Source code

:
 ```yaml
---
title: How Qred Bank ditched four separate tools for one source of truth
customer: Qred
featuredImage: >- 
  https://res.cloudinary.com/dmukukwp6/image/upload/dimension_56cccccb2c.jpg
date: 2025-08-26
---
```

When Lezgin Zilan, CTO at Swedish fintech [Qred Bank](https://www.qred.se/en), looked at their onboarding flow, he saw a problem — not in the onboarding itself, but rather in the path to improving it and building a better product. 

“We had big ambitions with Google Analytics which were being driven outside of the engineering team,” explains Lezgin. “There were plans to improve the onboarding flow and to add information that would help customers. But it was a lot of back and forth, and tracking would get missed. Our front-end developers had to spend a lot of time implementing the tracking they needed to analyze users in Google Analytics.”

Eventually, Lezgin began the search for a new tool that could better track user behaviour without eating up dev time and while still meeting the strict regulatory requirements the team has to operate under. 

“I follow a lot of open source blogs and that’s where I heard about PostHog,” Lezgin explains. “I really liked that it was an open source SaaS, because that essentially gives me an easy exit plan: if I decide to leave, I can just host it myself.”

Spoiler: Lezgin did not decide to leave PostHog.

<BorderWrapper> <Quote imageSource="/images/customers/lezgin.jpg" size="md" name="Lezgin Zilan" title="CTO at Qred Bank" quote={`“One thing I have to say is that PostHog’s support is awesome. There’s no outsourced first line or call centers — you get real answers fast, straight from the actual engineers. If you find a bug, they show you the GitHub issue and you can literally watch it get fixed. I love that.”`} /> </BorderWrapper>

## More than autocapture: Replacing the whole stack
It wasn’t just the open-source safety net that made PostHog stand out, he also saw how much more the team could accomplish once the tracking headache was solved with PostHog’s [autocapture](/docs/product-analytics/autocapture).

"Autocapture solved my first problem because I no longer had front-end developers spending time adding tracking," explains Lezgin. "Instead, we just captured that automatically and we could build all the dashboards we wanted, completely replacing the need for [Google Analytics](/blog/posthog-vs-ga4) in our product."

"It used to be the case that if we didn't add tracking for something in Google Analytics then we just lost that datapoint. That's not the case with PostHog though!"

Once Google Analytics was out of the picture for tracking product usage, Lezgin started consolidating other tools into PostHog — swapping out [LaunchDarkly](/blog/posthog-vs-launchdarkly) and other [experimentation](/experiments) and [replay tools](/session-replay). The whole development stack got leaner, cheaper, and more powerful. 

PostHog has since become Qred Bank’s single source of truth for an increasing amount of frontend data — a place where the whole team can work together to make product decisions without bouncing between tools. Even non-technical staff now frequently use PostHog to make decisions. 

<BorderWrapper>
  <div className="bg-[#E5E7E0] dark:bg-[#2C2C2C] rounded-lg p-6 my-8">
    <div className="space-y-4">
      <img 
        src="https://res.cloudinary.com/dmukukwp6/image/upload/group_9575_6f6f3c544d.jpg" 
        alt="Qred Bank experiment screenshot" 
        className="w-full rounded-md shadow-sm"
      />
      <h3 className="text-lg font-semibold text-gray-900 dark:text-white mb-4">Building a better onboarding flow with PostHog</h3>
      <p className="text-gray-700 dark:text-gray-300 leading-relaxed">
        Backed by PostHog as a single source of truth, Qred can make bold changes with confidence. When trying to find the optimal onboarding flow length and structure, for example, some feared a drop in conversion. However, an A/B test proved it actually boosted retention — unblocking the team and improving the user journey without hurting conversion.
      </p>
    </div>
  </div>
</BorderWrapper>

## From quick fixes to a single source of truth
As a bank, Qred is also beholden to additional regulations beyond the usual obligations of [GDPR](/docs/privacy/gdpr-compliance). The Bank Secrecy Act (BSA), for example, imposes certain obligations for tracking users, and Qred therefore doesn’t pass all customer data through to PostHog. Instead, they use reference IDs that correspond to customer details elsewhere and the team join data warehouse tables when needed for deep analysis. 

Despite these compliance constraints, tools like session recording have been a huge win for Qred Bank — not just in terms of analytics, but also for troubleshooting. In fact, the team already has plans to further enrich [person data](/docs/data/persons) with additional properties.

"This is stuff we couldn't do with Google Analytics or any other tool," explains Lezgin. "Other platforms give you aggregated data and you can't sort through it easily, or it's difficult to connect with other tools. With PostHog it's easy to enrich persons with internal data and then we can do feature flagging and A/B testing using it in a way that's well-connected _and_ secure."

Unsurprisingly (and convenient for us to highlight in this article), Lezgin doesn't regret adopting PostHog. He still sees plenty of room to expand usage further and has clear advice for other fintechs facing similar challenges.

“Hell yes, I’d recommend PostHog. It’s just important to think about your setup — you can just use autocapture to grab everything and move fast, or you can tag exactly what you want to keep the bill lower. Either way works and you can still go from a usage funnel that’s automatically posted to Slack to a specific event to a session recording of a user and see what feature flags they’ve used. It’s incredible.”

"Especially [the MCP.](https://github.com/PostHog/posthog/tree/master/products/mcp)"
########################################
**ACTIVITY**
Set the material down exactly as written, starting at its first line. The line containing "Spoiler: Lezgin did" is the last one to include.

**SOLVED EXERCISE**
Source code

:
 ```yaml
---
title: How Qred Bank ditched four separate tools for one source of truth
customer: Qred
featuredImage: >- 
  https://res.cloudinary.com/dmukukwp6/image/upload/dimension_56cccccb2c.jpg
date: 2025-08-26
---
```

When Lezgin Zilan, CTO at Swedish fintech [Qred Bank](https://www.qred.se/en), looked at their onboarding flow, he saw a problem — not in the onboarding itself, but rather in the path to improving it and building a better product. 

“We had big ambitions with Google Analytics which were being driven outside of the engineering team,” explains Lezgin. “There were plans to improve the onboarding flow and to add information that would help customers. But it was a lot of back and forth, and tracking would get missed. Our front-end developers had to spend a lot of time implementing the tracking they needed to analyze users in Google Analytics.”

Eventually, Lezgin began the search for a new tool that could better track user behaviour without eating up dev time and while still meeting the strict regulatory requirements the team has to operate under. 

“I follow a lot of open source blogs and that’s where I heard about PostHog,” Lezgin explains. “I really liked that it was an open source SaaS, because that essentially gives me an easy exit plan: if I decide to leave, I can just host it myself.”

Spoiler: Lezgin did not decide to leave PostHog.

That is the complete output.